2020年5月27日(水)に配信されたこちらの動画を文字起こししてまとめました

  • 今回のテーマについて
  • 発信者情報開示制度とは?
  • 発信者情報開示制度の問題点
  • アメリカの仕組みを紹介
  • 匿名表現の自由とのバランス
  • 今回紹介された時事ニュース

今回のテーマについて

山田さん:
今回は『インターネット上での誹謗中傷』についてです。
人権侵害をどういうふうに考えていくかということで、私がかねてからずっと言ってきました『発信者情報開示制度』がいよいよ本格的に検討されるかもしれない。

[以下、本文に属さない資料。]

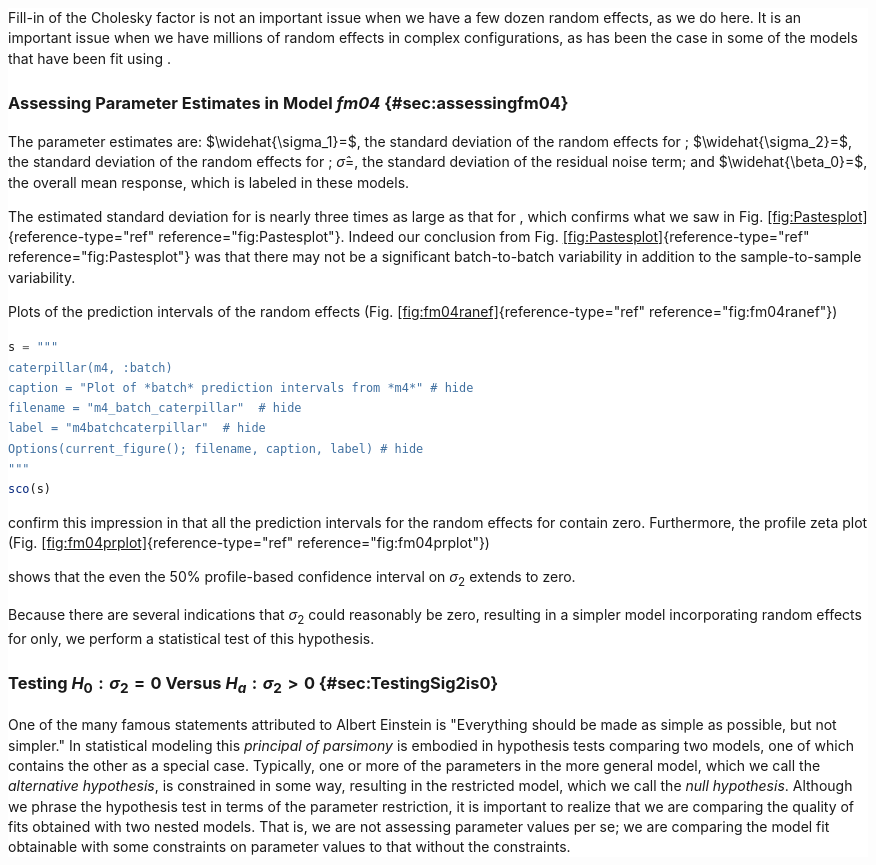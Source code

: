 Fill-in of the Cholesky factor is not an important issue when we have a
few dozen random effects, as we do here. It is an important issue when
we have millions of random effects in complex configurations, as has
been the case in some of the models that have been fit using .

### Assessing Parameter Estimates in Model *fm04* {#sec:assessingfm04}

The parameter estimates are: $\widehat{\sigma_1}=$, the standard
deviation of the random effects for ; $\widehat{\sigma_2}=$, the
standard deviation of the random effects for ; $\widehat{\sigma}=$, the
standard deviation of the residual noise term; and $\widehat{\beta_0}=$,
the overall mean response, which is labeled in these models.

The estimated standard deviation for is nearly three times as large as
that for , which confirms what we saw in
Fig. [\[fig:Pastesplot\]](#fig:Pastesplot){reference-type="ref"
reference="fig:Pastesplot"}. Indeed our conclusion from
Fig. [\[fig:Pastesplot\]](#fig:Pastesplot){reference-type="ref"
reference="fig:Pastesplot"} was that there may not be a significant
batch-to-batch variability in addition to the sample-to-sample
variability.

Plots of the prediction intervals of the random effects
(Fig. [\[fig:fm04ranef\]](#fig:fm04ranef){reference-type="ref"
reference="fig:fm04ranef"})

```jl
s = """
caterpillar(m4, :batch)
caption = "Plot of *batch* prediction intervals from *m4*" # hide
filename = "m4_batch_caterpillar"  # hide
label = "m4batchcaterpillar"  # hide
Options(current_figure(); filename, caption, label) # hide
"""
sco(s)
```
confirm this impression in that all the prediction intervals for the
random effects for contain zero. Furthermore, the profile zeta plot
(Fig. [\[fig:fm04prplot\]](#fig:fm04prplot){reference-type="ref"
reference="fig:fm04prplot"})

shows that the even the 50% profile-based confidence interval on
$\sigma_2$ extends to zero.

Because there are several indications that $\sigma_2$ could reasonably
be zero, resulting in a simpler model incorporating random effects for
only, we perform a statistical test of this hypothesis.

### Testing $H_0:\sigma_2=0$ Versus $H_a:\sigma_2>0$ {#sec:TestingSig2is0}

One of the many famous statements attributed to Albert Einstein is
"Everything should be made as simple as possible, but not simpler." In
statistical modeling this *principal of parsimony* is embodied in
hypothesis tests comparing two models, one of which contains the other
as a special case. Typically, one or more of the parameters in the more
general model, which we call the *alternative hypothesis*, is
constrained in some way, resulting in the restricted model, which we
call the *null hypothesis*. Although we phrase the hypothesis test in
terms of the parameter restriction, it is important to realize that we
are comparing the quality of fits obtained with two nested models. That
is, we are not assessing parameter values per se; we are comparing the
model fit obtainable with some constraints on parameter values to that
without the constraints.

ただ、これも何度も言ってるんですけど、一方で表現の自由または匿名表現の自由をどう考えていくのかが、重要なテーマになると思っています。

この発信者情報開示制度そのものについては、我々の方でもともと自民党の知財の調査会でも議論していたところ、インターネット上の誹謗中傷・人権侵害等のプロジェクトチームが立ち上がって、私も役員になってほしいということで、このプロジェクトチームの中に入ることになりました。

結構いろんな議員から私を入れた方が良いと推薦・推奨してくれたようでして、著作権絡みで発信者情報開示に関しては党内で一番やってきたという自負もありますので、発信者情報開示の議論をすると同時にバランスをとって、表現の自由や匿名表現の自由も守っていくか議論しなきゃいけない、非常に難しいプロジェクトになる。

特に今回のインターネット上での誹謗中傷人権侵害等ということで、厳しめの対策が議論されて法改正ということになれば、表現の自由としては結構厳しい状態になるので、この発信者情報開示制度も含めて、今どういう状況にあるのかお伝えしていきます。

発信者情報開示制度とは?

山田さん:
最初は発信者情報開示制度って何?とか、どういうものが対象になるの?とか、そういう話から。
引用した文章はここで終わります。